## Exercise brief
The records appear below. Report how many of their lines contain the word "middle", giving the number alone.

#### Recorded information ####

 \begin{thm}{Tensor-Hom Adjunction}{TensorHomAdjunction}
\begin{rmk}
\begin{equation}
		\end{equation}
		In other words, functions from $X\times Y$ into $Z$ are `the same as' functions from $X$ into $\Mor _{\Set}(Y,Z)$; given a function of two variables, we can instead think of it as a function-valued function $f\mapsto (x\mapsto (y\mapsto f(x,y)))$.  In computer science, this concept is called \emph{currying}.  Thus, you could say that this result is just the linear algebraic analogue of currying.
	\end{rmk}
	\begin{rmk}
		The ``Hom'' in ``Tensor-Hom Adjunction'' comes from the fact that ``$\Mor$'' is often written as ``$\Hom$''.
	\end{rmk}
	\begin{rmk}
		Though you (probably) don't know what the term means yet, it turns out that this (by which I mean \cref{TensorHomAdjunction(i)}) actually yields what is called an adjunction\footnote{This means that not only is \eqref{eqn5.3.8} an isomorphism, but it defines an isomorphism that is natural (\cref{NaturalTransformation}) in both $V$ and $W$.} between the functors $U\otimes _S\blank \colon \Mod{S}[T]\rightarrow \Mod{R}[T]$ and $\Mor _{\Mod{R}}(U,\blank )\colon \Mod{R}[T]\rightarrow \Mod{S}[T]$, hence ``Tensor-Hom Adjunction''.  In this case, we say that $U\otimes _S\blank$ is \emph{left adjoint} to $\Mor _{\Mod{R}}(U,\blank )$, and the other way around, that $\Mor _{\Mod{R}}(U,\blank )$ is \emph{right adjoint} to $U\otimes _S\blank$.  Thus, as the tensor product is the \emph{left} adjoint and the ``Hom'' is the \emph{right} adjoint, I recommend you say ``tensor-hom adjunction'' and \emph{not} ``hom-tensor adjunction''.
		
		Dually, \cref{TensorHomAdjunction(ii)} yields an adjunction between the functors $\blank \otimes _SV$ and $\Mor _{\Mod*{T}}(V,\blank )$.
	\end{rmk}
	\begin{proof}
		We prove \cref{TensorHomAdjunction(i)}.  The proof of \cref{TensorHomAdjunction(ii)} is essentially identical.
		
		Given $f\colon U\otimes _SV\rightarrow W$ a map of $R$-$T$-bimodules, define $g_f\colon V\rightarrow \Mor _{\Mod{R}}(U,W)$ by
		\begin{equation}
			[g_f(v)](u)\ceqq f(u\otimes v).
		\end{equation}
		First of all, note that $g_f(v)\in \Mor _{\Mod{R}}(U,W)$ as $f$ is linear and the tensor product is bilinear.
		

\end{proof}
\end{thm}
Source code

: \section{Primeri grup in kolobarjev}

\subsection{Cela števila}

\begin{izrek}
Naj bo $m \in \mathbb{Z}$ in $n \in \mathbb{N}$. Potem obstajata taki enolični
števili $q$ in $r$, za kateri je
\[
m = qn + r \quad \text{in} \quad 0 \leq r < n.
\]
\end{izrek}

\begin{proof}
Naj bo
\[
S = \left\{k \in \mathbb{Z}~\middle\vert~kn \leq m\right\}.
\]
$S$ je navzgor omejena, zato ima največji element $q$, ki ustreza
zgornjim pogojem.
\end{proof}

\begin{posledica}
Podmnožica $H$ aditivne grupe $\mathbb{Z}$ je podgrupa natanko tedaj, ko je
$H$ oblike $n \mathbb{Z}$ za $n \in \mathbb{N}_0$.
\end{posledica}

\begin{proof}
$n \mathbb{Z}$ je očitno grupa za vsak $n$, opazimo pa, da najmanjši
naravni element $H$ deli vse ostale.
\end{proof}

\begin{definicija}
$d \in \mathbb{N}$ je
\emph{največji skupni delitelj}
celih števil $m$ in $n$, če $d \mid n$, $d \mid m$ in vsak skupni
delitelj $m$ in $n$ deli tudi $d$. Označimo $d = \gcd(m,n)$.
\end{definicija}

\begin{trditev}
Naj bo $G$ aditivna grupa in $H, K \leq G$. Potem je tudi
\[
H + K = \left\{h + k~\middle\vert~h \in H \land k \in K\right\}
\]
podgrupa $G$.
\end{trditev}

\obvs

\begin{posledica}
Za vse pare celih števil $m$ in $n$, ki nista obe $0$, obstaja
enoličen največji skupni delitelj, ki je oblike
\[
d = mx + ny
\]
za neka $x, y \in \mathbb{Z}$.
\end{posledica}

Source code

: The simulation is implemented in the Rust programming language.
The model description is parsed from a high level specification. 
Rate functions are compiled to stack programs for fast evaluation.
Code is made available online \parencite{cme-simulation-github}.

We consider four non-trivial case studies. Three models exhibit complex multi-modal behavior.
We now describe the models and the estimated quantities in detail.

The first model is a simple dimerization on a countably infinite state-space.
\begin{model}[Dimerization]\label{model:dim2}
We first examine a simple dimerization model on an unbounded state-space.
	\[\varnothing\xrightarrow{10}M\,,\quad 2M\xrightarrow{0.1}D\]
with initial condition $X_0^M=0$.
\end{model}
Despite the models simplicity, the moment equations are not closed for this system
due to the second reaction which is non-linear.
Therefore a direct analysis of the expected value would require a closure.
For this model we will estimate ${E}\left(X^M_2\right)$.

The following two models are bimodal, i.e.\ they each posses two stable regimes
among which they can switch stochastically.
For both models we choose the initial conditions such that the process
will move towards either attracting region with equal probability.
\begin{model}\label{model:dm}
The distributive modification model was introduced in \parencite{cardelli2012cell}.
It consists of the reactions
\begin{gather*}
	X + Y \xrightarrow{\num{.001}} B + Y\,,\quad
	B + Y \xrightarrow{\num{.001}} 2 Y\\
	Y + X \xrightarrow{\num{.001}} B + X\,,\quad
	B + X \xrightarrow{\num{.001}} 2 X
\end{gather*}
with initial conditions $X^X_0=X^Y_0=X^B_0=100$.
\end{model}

####

## Expected answer
2